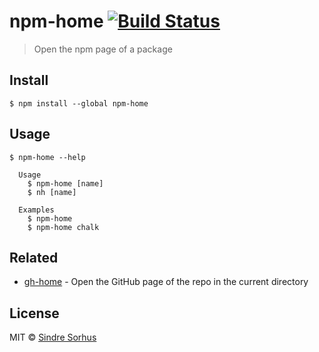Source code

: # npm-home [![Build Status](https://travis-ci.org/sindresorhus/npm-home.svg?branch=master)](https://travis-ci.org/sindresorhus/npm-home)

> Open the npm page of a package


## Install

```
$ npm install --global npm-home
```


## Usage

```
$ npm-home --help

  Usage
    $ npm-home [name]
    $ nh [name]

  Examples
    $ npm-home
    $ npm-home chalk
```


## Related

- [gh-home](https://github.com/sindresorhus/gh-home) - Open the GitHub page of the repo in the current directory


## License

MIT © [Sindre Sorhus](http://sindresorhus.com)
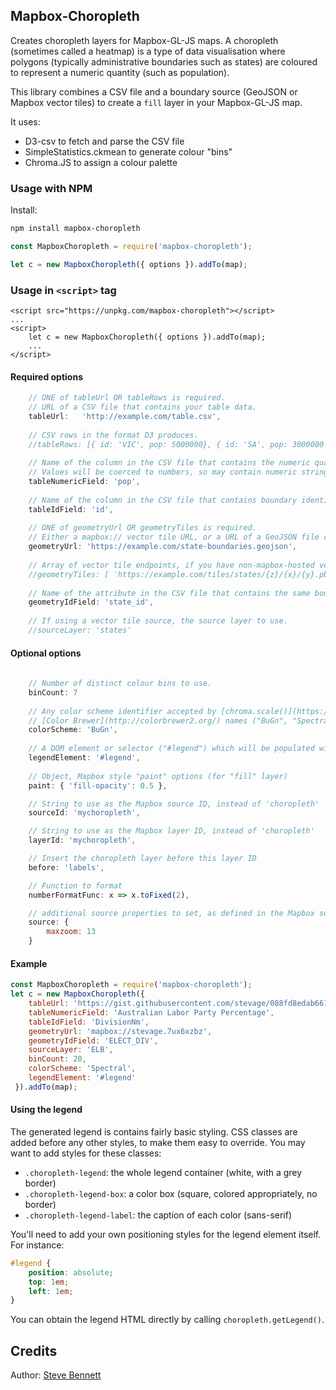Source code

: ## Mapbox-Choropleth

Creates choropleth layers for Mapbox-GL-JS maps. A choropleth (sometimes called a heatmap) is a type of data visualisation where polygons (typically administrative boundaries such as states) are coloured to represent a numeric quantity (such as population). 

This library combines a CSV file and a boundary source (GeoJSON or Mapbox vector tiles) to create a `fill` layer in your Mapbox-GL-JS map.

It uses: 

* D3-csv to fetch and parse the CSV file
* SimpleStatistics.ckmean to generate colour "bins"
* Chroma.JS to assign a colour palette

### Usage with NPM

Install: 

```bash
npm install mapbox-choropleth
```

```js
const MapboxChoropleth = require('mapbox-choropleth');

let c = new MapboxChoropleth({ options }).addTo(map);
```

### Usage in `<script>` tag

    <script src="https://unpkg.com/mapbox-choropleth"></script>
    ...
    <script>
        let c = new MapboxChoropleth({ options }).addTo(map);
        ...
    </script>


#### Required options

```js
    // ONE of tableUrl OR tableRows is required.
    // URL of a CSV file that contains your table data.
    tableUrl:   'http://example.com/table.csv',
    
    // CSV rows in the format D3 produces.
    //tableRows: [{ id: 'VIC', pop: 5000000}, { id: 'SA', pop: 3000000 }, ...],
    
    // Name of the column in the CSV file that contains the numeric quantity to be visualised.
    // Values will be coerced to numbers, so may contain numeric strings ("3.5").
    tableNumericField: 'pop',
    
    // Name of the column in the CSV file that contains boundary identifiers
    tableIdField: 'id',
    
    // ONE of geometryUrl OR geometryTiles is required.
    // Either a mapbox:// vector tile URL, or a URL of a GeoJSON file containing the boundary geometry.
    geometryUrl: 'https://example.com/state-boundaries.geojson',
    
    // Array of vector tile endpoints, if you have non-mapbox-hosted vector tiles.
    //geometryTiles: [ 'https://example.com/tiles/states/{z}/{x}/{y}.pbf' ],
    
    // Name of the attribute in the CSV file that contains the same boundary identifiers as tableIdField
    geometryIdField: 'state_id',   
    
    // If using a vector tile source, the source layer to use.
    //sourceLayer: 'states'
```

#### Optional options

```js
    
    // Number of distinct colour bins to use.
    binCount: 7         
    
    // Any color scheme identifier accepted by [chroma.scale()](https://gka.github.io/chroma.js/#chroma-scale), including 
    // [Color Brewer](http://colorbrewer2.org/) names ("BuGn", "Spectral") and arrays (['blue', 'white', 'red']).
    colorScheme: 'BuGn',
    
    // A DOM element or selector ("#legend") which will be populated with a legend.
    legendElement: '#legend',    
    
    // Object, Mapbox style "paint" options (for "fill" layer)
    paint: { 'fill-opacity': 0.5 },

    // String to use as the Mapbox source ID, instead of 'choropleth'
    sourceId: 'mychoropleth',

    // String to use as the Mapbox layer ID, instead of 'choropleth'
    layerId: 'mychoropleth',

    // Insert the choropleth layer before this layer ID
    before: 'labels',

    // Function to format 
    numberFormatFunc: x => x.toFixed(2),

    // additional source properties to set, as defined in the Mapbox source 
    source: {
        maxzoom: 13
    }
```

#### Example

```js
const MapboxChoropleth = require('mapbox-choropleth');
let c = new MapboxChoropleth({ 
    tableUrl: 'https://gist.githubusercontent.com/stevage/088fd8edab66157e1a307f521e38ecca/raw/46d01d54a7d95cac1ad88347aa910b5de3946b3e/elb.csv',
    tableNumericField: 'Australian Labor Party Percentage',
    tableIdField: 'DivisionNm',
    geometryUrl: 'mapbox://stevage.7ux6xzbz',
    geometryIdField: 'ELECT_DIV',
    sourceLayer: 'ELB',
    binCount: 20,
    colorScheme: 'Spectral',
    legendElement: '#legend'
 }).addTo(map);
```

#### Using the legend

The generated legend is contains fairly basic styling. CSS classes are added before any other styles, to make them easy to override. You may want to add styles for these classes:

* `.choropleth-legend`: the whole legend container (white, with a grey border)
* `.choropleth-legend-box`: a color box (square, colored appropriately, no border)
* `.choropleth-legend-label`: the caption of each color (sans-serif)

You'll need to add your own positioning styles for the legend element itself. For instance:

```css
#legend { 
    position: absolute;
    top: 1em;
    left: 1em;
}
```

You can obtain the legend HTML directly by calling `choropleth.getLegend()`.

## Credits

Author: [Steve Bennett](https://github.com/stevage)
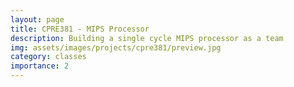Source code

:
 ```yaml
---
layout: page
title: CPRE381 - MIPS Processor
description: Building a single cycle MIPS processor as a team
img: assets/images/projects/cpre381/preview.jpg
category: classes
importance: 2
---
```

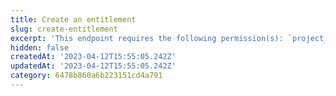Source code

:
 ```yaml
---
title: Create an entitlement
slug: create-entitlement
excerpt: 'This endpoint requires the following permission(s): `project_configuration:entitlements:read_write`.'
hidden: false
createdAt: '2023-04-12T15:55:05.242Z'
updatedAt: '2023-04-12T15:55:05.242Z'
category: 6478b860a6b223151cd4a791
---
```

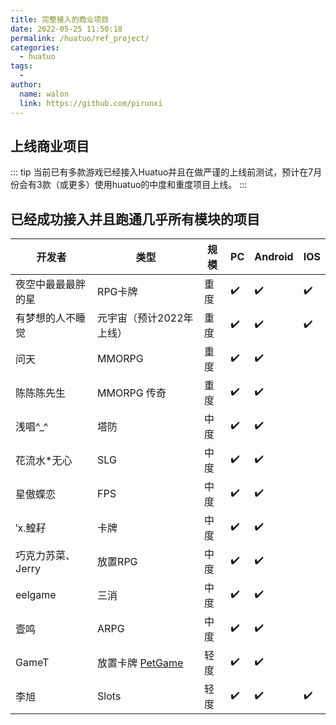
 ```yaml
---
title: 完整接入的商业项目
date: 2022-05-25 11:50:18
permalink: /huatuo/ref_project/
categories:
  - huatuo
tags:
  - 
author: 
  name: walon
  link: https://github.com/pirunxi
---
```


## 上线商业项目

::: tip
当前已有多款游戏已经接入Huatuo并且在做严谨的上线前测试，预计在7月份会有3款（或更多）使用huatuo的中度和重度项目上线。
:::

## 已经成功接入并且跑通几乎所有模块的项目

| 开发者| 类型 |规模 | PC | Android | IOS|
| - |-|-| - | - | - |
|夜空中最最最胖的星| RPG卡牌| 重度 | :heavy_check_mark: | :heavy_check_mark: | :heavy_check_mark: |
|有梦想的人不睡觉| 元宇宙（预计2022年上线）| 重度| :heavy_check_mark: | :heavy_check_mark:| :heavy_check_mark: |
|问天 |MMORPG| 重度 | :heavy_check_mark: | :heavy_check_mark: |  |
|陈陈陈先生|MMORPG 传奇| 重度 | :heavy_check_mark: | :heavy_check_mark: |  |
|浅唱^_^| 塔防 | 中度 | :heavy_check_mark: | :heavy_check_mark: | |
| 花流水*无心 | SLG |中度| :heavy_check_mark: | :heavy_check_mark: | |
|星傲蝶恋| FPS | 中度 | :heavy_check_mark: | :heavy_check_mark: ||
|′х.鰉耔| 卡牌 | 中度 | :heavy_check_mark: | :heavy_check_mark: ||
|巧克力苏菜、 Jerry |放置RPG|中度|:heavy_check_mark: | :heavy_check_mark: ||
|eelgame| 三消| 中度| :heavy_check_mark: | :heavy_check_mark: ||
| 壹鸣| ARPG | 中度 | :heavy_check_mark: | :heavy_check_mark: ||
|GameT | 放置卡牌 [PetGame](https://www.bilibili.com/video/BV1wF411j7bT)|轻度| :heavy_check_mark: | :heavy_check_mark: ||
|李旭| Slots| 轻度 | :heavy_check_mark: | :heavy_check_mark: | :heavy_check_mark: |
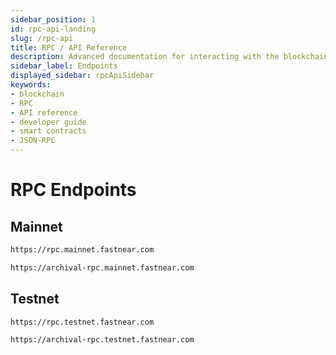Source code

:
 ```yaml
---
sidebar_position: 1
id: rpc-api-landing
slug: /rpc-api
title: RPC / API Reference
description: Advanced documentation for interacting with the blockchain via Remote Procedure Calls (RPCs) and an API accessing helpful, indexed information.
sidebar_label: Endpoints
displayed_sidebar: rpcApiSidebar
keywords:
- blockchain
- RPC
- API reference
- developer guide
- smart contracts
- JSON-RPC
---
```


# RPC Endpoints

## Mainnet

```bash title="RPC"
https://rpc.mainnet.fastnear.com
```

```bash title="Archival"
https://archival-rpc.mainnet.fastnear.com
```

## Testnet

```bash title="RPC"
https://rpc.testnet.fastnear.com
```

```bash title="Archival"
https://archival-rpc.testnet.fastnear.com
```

====

Exercise instructions — In the records above, find every line with the word "tableRows" and copy it.

Written response —
    // ONE of tableUrl OR tableRows is required.
    //tableRows: [{ id: 'VIC', pop: 5000000}, { id: 'SA', pop: 3000000 }, ...],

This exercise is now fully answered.